__INSTRUCTIONS FOR THE TASK__
Images embedded in the records are excluded; print everything else exactly as given.
*** Opening DATA ***
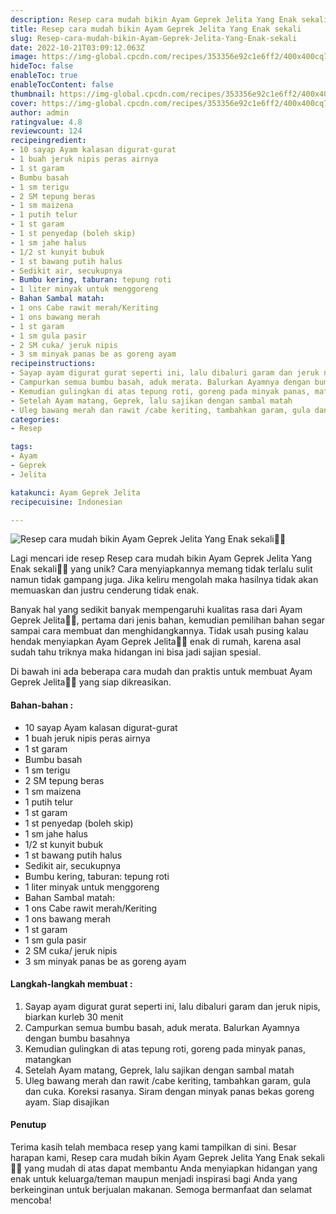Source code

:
 ```yaml
---
description: Resep cara mudah bikin Ayam Geprek Jelita Yang Enak sekali"
title: Resep cara mudah bikin Ayam Geprek Jelita Yang Enak sekali
slug: Resep-cara-mudah-bikin-Ayam-Geprek-Jelita-Yang-Enak-sekali
date: 2022-10-21T03:09:12.063Z
image: https://img-global.cpcdn.com/recipes/353356e92c1e6ff2/400x400cq70/photo.jpg
hideToc: false
enableToc: true
enableTocContent: false
thumbnail: https://img-global.cpcdn.com/recipes/353356e92c1e6ff2/400x400cq70/photo.jpg
cover: https://img-global.cpcdn.com/recipes/353356e92c1e6ff2/400x400cq70/photo.jpg
author: admin
ratingvalue: 4.8
reviewcount: 124
recipeingredient:
- 10 sayap Ayam kalasan digurat-gurat
- 1 buah jeruk nipis peras airnya
- 1 st garam
- Bumbu basah
- 1 sm terigu
- 2 SM tepung beras
- 1 sm maizena
- 1 putih telur
- 1 st garam
- 1 st penyedap (boleh skip)
- 1 sm jahe halus
- 1/2 st kunyit bubuk
- 1 st bawang putih halus
- Sedikit air, secukupnya
- Bumbu kering, taburan: tepung roti
- 1 liter minyak untuk menggoreng
- Bahan Sambal matah:
- 1 ons Cabe rawit merah/Keriting
- 1 ons bawang merah
- 1 st garam
- 1 sm gula pasir
- 2 SM cuka/ jeruk nipis
- 3 sm minyak panas be as goreng ayam
recipeinstructions:
- Sayap ayam digurat gurat seperti ini, lalu dibaluri garam dan jeruk nipis, biarkan kurleb 30 menit
- Campurkan semua bumbu basah, aduk merata. Balurkan Ayamnya dengan bumbu basahnya
- Kemudian gulingkan di atas tepung roti, goreng pada minyak panas, matangkan
- Setelah Ayam matang, Geprek, lalu sajikan dengan sambal matah
- Uleg bawang merah dan rawit /cabe keriting, tambahkan garam, gula dan cuka. Koreksi rasanya. Siram dengan minyak panas bekas goreng ayam. Siap disajikan
categories:
- Resep

tags:
- Ayam
- Geprek
- Jelita

katakunci: Ayam Geprek Jelita
recipecuisine: Indonesian

---
```


![Resep cara mudah bikin Ayam Geprek Jelita Yang Enak sekali👩‍🍳](https://img-global.cpcdn.com/recipes/353356e92c1e6ff2/400x400cq70/photo.jpg)

Lagi mencari ide resep Resep cara mudah bikin Ayam Geprek Jelita Yang Enak sekali👩‍🍳 yang unik? Cara menyiapkannya memang tidak terlalu sulit namun tidak gampang juga. Jika keliru mengolah maka hasilnya tidak akan memuaskan dan justru cenderung tidak enak.

Banyak hal yang sedikit banyak mempengaruhi kualitas rasa dari Ayam Geprek Jelita👩‍🍳, pertama dari jenis bahan, kemudian pemilihan bahan segar sampai cara membuat dan menghidangkannya. Tidak usah pusing kalau hendak menyiapkan Ayam Geprek Jelita👩‍🍳 enak di rumah, karena asal sudah tahu triknya maka hidangan ini bisa jadi sajian spesial.

Di bawah ini ada beberapa cara mudah dan praktis untuk membuat Ayam Geprek Jelita👩‍🍳 yang siap dikreasikan.

<!--inarticleads1-->

#### Bahan-bahan :

- 10 sayap Ayam kalasan digurat-gurat
- 1 buah jeruk nipis peras airnya
- 1 st garam
- Bumbu basah
- 1 sm terigu
- 2 SM tepung beras
- 1 sm maizena
- 1 putih telur
- 1 st garam
- 1 st penyedap (boleh skip)
- 1 sm jahe halus
- 1/2 st kunyit bubuk
- 1 st bawang putih halus
- Sedikit air, secukupnya
- Bumbu kering, taburan: tepung roti
- 1 liter minyak untuk menggoreng
- Bahan Sambal matah:
- 1 ons Cabe rawit merah/Keriting
- 1 ons bawang merah
- 1 st garam
- 1 sm gula pasir
- 2 SM cuka/ jeruk nipis
- 3 sm minyak panas be as goreng ayam

<!--inarticleads2-->

#### Langkah-langkah membuat :

1. Sayap ayam digurat gurat seperti ini, lalu dibaluri garam dan jeruk nipis, biarkan kurleb 30 menit
1. Campurkan semua bumbu basah, aduk merata. Balurkan Ayamnya dengan bumbu basahnya
1. Kemudian gulingkan di atas tepung roti, goreng pada minyak panas, matangkan
1. Setelah Ayam matang, Geprek, lalu sajikan dengan sambal matah
1. Uleg bawang merah dan rawit /cabe keriting, tambahkan garam, gula dan cuka. Koreksi rasanya. Siram dengan minyak panas bekas goreng ayam. Siap disajikan

#### Penutup

Terima kasih telah membaca resep yang kami tampilkan di sini. Besar harapan kami, Resep cara mudah bikin Ayam Geprek Jelita Yang Enak sekali👩‍🍳 yang mudah di atas dapat membantu Anda menyiapkan hidangan yang enak untuk keluarga/teman maupun menjadi inspirasi bagi Anda yang berkeinginan untuk berjualan makanan. Semoga bermanfaat dan selamat mencoba!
*** Closing DATA ***
__EXERCISE RESULT__
Source code

:
 ```yaml
---
description: Resep cara mudah bikin Ayam Geprek Jelita Yang Enak sekali"
title: Resep cara mudah bikin Ayam Geprek Jelita Yang Enak sekali
slug: Resep-cara-mudah-bikin-Ayam-Geprek-Jelita-Yang-Enak-sekali
date: 2022-10-21T03:09:12.063Z
image: https://img-global.cpcdn.com/recipes/353356e92c1e6ff2/400x400cq70/photo.jpg
hideToc: false
enableToc: true
enableTocContent: false
thumbnail: https://img-global.cpcdn.com/recipes/353356e92c1e6ff2/400x400cq70/photo.jpg
cover: https://img-global.cpcdn.com/recipes/353356e92c1e6ff2/400x400cq70/photo.jpg
author: admin
ratingvalue: 4.8
reviewcount: 124
recipeingredient:
- 10 sayap Ayam kalasan digurat-gurat
- 1 buah jeruk nipis peras airnya
- 1 st garam
- Bumbu basah
- 1 sm terigu
- 2 SM tepung beras
- 1 sm maizena
- 1 putih telur
- 1 st garam
- 1 st penyedap (boleh skip)
- 1 sm jahe halus
- 1/2 st kunyit bubuk
- 1 st bawang putih halus
- Sedikit air, secukupnya
- Bumbu kering, taburan: tepung roti
- 1 liter minyak untuk menggoreng
- Bahan Sambal matah:
- 1 ons Cabe rawit merah/Keriting
- 1 ons bawang merah
- 1 st garam
- 1 sm gula pasir
- 2 SM cuka/ jeruk nipis
- 3 sm minyak panas be as goreng ayam
recipeinstructions:
- Sayap ayam digurat gurat seperti ini, lalu dibaluri garam dan jeruk nipis, biarkan kurleb 30 menit
- Campurkan semua bumbu basah, aduk merata. Balurkan Ayamnya dengan bumbu basahnya
- Kemudian gulingkan di atas tepung roti, goreng pada minyak panas, matangkan
- Setelah Ayam matang, Geprek, lalu sajikan dengan sambal matah
- Uleg bawang merah dan rawit /cabe keriting, tambahkan garam, gula dan cuka. Koreksi rasanya. Siram dengan minyak panas bekas goreng ayam. Siap disajikan
categories:
- Resep

tags:
- Ayam
- Geprek
- Jelita

katakunci: Ayam Geprek Jelita
recipecuisine: Indonesian

---
```


![Resep cara mudah bikin Ayam Geprek Jelita Yang Enak sekali👩‍🍳](https://img-global.cpcdn.com/recipes/353356e92c1e6ff2/400x400cq70/photo.jpg)

Lagi mencari ide resep Resep cara mudah bikin Ayam Geprek Jelita Yang Enak sekali👩‍🍳 yang unik? Cara menyiapkannya memang tidak terlalu sulit namun tidak gampang juga. Jika keliru mengolah maka hasilnya tidak akan memuaskan dan justru cenderung tidak enak.

Banyak hal yang sedikit banyak mempengaruhi kualitas rasa dari Ayam Geprek Jelita👩‍🍳, pertama dari jenis bahan, kemudian pemilihan bahan segar sampai cara membuat dan menghidangkannya. Tidak usah pusing kalau hendak menyiapkan Ayam Geprek Jelita👩‍🍳 enak di rumah, karena asal sudah tahu triknya maka hidangan ini bisa jadi sajian spesial.

Di bawah ini ada beberapa cara mudah dan praktis untuk membuat Ayam Geprek Jelita👩‍🍳 yang siap dikreasikan.

<!--inarticleads1-->

#### Bahan-bahan :

- 10 sayap Ayam kalasan digurat-gurat
- 1 buah jeruk nipis peras airnya
- 1 st garam
- Bumbu basah
- 1 sm terigu
- 2 SM tepung beras
- 1 sm maizena
- 1 putih telur
- 1 st garam
- 1 st penyedap (boleh skip)
- 1 sm jahe halus
- 1/2 st kunyit bubuk
- 1 st bawang putih halus
- Sedikit air, secukupnya
- Bumbu kering, taburan: tepung roti
- 1 liter minyak untuk menggoreng
- Bahan Sambal matah:
- 1 ons Cabe rawit merah/Keriting
- 1 ons bawang merah
- 1 st garam
- 1 sm gula pasir
- 2 SM cuka/ jeruk nipis
- 3 sm minyak panas be as goreng ayam

<!--inarticleads2-->

#### Langkah-langkah membuat :

1. Sayap ayam digurat gurat seperti ini, lalu dibaluri garam dan jeruk nipis, biarkan kurleb 30 menit
1. Campurkan semua bumbu basah, aduk merata. Balurkan Ayamnya dengan bumbu basahnya
1. Kemudian gulingkan di atas tepung roti, goreng pada minyak panas, matangkan
1. Setelah Ayam matang, Geprek, lalu sajikan dengan sambal matah
1. Uleg bawang merah dan rawit /cabe keriting, tambahkan garam, gula dan cuka. Koreksi rasanya. Siram dengan minyak panas bekas goreng ayam. Siap disajikan

#### Penutup

Terima kasih telah membaca resep yang kami tampilkan di sini. Besar harapan kami, Resep cara mudah bikin Ayam Geprek Jelita Yang Enak sekali👩‍🍳 yang mudah di atas dapat membantu Anda menyiapkan hidangan yang enak untuk keluarga/teman maupun menjadi inspirasi bagi Anda yang berkeinginan untuk berjualan makanan. Semoga bermanfaat dan selamat mencoba!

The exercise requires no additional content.